Assignment —
A complete response lists each line of the data below that includes the word "Первоуральск".

Dataset entries
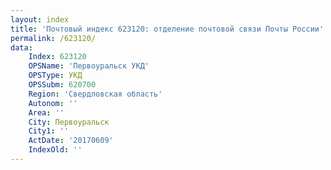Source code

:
 ```yaml
---
layout: index
title: 'Почтовый индекс 623120: отделение почтовой связи Почты России'
permalink: /623120/
data:
    Index: 623120
    OPSName: 'Первоуральск УКД'
    OPSType: УКД
    OPSSubm: 620700
    Region: 'Свердловская область'
    Autonom: ''
    Area: ''
    City: Первоуральск
    City1: ''
    ActDate: '20170609'
    IndexOld: ''
---
```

Solved problem —
    OPSName: 'Первоуральск УКД'
    City: Первоуральск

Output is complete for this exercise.